Antiga forma
09 de abril de 2014 | 2h 08
Dora Kramer - O Estado de S.Paulo
Falar de assuntos espinhosos de maneira direta e transparente não é com ele.
Portanto, não seria de esperar mesmo que o ex-presidente Luiz Inácio da Silva abordasse o tema Petrobrás da perspectiva dos negócios nebulosos feitos pela estatal no governo dele e que agora estão sob a mira do Ministério Público, Polícia Federal, Tribunal de Contas e Congresso Nacional, na entrevista dada ontem a um grupo de blogueiros.
Lula passou ao largo das dificuldades objetivas que o governo enfrenta para se concentrar na exposição dos detalhes de uma agenda que permita ao PT e ao Planalto sair pela tangente na superação dos obstáculos.

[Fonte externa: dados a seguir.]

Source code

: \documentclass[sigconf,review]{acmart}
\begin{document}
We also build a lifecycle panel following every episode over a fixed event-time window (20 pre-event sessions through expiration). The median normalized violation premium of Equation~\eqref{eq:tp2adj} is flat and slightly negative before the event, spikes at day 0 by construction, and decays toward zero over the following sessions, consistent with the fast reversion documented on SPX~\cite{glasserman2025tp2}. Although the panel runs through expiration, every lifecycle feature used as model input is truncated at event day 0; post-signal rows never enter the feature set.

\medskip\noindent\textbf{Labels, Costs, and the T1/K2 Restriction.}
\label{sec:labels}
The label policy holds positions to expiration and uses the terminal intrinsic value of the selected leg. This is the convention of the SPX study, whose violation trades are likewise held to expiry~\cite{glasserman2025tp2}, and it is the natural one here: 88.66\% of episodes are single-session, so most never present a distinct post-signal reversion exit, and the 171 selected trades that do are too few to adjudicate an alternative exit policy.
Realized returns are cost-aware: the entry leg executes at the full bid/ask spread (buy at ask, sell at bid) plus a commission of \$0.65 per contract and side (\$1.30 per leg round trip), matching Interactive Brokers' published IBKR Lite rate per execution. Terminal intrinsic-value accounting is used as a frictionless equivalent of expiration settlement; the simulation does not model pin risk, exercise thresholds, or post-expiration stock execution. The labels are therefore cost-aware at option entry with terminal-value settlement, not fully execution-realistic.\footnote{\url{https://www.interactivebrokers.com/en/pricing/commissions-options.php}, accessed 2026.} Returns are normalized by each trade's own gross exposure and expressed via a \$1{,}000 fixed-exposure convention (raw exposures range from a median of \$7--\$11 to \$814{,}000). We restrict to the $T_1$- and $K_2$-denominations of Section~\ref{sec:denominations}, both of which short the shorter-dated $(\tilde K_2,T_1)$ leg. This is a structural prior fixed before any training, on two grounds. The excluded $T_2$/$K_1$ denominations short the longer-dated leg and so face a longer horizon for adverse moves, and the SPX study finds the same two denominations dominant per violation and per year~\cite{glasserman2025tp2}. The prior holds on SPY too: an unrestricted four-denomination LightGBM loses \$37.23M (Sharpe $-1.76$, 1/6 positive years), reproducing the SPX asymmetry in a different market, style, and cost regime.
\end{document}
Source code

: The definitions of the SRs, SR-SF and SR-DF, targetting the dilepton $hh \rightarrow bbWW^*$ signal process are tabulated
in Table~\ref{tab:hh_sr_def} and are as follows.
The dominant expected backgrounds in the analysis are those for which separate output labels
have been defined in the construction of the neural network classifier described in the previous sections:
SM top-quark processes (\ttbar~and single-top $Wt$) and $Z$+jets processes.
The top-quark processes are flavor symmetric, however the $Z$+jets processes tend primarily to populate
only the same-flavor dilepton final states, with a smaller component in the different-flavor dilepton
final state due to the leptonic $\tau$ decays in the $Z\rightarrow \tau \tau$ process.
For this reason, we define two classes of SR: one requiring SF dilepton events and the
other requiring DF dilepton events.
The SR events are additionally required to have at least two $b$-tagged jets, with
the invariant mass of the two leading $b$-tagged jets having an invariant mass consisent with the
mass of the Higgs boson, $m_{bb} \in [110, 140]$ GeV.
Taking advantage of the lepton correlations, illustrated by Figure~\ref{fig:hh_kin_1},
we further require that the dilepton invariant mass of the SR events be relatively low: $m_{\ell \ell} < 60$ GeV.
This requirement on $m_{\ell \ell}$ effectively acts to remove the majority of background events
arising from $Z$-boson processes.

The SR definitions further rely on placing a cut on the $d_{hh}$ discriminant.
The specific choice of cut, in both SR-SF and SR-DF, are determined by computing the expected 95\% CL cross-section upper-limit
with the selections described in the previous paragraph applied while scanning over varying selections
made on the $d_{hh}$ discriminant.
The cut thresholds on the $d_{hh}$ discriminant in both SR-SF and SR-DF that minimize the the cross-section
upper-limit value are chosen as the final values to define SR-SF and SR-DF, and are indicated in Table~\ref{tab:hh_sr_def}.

Falou basicamente para a militância, ressuscitando teses caras ao partido, como o controle social dos meios de comunicação, vocalizando o discurso da altivez petista - "não podemos baixar a cabeça" - seguindo o lema "nós" contra "eles".
Inspirado na própria experiência de 2005/2006, quando saiu da defensiva em que seu governo foi jogado devido ao escândalo do mensalão e partiu para a ofensiva que o levou à reeleição, Lula aconselhou o PT a "ir pra cima" dos adversários para evitar a CPI da Petrobrás.
Sabe como são essas coisas. Lembrou ao partido que a CPI do Mensalão começou com uma investigação sobre "pagamento de propina de R$ 3 mil (nos Correios) e acabou no PT". Quer dizer, o problema foi que os petistas não abafaram o caso a tempo e a hora.
O presidente anunciou que não será candidato. Isso na abertura da entrevista. No fim, já não apresentava a mesma convicção, afirmando que só o "futuro" pode responder a perguntas hipotéticas. Lula atende, assim, a três objetivos: de um lado aparentemente reforça a presidente Dilma Rousseff, de outro não mata de todo as esperanças dos que o querem de volta na disputa agora e ainda mantém a oposição tensa.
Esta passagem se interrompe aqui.